▸ **Task details**:
Filter the entries below down to the lines that hold "items".

*-*-*

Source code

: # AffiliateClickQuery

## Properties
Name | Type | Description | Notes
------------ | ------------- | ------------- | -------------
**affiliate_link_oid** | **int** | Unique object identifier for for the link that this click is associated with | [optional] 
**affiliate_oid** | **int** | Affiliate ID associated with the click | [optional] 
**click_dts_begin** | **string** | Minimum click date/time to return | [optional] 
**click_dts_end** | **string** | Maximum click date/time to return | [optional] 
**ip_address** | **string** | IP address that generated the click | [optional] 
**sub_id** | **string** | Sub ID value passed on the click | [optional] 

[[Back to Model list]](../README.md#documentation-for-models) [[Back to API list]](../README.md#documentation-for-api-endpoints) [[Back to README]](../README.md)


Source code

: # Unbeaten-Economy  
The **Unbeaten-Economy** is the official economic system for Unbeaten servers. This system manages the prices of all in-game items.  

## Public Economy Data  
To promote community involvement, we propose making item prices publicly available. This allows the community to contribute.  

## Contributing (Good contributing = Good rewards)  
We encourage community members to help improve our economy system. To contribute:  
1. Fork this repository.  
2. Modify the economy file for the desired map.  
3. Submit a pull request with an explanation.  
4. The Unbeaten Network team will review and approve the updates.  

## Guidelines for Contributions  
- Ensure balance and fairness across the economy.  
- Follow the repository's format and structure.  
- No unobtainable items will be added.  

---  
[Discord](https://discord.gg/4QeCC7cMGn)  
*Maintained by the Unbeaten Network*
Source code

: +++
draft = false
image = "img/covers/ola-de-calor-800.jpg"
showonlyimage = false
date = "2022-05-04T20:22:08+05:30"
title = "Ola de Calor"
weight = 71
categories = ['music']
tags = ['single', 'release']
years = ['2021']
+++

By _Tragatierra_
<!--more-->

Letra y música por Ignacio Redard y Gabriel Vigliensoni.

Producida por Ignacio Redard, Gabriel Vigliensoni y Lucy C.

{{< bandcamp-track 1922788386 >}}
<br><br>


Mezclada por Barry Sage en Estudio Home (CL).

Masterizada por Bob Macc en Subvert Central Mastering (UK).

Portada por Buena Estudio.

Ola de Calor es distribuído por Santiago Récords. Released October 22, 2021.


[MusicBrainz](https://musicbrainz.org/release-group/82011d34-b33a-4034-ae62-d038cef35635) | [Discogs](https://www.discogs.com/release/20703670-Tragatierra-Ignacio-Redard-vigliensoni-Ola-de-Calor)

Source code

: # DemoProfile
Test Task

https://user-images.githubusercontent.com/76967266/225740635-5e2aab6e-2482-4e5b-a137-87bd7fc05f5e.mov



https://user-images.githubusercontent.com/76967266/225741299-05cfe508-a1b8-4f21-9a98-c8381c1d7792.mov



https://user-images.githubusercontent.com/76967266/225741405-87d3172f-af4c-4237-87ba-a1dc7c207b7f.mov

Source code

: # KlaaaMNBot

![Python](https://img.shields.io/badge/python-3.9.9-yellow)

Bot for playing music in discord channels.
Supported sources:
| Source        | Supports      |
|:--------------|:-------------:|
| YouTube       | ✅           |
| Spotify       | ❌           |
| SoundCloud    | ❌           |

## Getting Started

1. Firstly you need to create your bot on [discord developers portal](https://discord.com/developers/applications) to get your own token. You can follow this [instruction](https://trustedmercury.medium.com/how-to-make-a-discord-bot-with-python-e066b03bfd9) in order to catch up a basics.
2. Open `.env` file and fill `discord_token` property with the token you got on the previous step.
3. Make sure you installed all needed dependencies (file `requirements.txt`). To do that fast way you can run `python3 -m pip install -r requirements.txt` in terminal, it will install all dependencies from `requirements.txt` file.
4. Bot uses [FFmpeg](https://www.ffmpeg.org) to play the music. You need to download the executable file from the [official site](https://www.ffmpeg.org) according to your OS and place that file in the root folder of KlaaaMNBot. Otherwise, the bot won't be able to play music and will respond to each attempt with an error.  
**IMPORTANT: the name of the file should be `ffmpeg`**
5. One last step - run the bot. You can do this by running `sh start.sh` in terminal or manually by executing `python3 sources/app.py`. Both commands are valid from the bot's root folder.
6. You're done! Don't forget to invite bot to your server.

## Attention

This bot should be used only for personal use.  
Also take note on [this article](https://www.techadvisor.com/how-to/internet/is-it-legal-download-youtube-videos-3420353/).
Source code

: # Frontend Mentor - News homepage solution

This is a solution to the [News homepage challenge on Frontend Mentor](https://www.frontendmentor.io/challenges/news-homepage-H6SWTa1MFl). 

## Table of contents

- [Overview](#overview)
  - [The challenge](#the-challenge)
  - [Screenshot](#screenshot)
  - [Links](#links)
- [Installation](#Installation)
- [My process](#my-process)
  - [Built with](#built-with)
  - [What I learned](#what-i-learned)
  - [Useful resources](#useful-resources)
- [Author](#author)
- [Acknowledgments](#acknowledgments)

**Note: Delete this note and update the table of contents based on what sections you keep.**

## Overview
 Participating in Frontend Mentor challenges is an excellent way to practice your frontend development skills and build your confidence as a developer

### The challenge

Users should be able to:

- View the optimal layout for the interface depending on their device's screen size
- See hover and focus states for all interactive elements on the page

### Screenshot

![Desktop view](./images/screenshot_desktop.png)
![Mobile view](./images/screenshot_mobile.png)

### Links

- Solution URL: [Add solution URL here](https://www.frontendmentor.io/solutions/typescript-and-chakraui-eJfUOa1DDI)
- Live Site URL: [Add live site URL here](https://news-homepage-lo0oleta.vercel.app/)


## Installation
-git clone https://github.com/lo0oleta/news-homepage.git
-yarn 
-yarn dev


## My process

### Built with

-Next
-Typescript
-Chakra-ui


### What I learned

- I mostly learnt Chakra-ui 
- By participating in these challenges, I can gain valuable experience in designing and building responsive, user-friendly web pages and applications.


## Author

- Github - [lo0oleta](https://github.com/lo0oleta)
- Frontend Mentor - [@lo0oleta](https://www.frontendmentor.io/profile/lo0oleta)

*-*-*

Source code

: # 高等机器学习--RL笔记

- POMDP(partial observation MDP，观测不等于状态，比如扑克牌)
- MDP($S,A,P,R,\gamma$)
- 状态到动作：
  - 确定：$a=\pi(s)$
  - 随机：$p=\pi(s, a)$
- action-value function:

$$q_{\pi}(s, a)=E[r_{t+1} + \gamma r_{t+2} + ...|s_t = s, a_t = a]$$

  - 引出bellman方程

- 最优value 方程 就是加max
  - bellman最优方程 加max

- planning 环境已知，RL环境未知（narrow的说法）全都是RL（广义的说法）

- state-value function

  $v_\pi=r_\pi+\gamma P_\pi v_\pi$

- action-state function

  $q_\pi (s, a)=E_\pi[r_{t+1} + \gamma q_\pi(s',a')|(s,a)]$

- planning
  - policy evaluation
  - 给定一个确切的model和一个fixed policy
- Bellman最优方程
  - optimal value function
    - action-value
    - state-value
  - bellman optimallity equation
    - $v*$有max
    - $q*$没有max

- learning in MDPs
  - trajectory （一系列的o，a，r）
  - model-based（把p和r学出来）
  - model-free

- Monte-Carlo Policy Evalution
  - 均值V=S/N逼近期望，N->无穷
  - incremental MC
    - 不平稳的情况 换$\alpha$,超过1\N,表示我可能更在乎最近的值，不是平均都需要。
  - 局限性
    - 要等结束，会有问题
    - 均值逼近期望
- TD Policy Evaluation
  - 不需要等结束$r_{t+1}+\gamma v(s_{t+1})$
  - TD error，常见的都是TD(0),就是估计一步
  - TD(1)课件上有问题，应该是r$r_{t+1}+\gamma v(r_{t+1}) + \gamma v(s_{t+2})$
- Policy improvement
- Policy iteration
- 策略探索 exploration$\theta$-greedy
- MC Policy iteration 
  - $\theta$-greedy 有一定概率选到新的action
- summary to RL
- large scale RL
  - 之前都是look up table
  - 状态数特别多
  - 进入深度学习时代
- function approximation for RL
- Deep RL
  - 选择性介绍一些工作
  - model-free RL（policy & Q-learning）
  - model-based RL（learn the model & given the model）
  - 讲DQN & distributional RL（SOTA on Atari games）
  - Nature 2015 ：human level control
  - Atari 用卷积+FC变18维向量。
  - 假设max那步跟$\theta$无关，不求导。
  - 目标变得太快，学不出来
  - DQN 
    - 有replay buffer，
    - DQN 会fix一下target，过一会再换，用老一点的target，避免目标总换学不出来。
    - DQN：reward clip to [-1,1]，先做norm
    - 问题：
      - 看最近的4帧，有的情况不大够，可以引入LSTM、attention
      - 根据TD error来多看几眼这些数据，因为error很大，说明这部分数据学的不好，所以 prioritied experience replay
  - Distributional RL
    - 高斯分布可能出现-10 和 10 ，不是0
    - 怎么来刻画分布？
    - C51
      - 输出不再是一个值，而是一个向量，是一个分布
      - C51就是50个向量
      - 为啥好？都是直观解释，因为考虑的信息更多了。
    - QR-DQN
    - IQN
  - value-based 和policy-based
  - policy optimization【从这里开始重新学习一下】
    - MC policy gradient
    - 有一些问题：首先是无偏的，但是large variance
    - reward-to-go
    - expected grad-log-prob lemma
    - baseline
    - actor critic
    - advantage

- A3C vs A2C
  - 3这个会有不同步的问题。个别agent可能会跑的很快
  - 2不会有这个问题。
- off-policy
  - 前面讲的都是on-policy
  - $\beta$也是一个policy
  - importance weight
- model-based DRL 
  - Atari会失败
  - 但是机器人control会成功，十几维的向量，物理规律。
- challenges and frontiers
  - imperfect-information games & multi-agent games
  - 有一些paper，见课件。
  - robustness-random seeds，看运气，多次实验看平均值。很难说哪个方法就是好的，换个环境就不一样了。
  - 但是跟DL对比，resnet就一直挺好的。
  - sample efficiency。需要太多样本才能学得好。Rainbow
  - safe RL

*-*-*

▸ **Answer space**:
The **Unbeaten-Economy** is the official economic system for Unbeaten servers. This system manages the prices of all in-game items.  
- No unobtainable items will be added.  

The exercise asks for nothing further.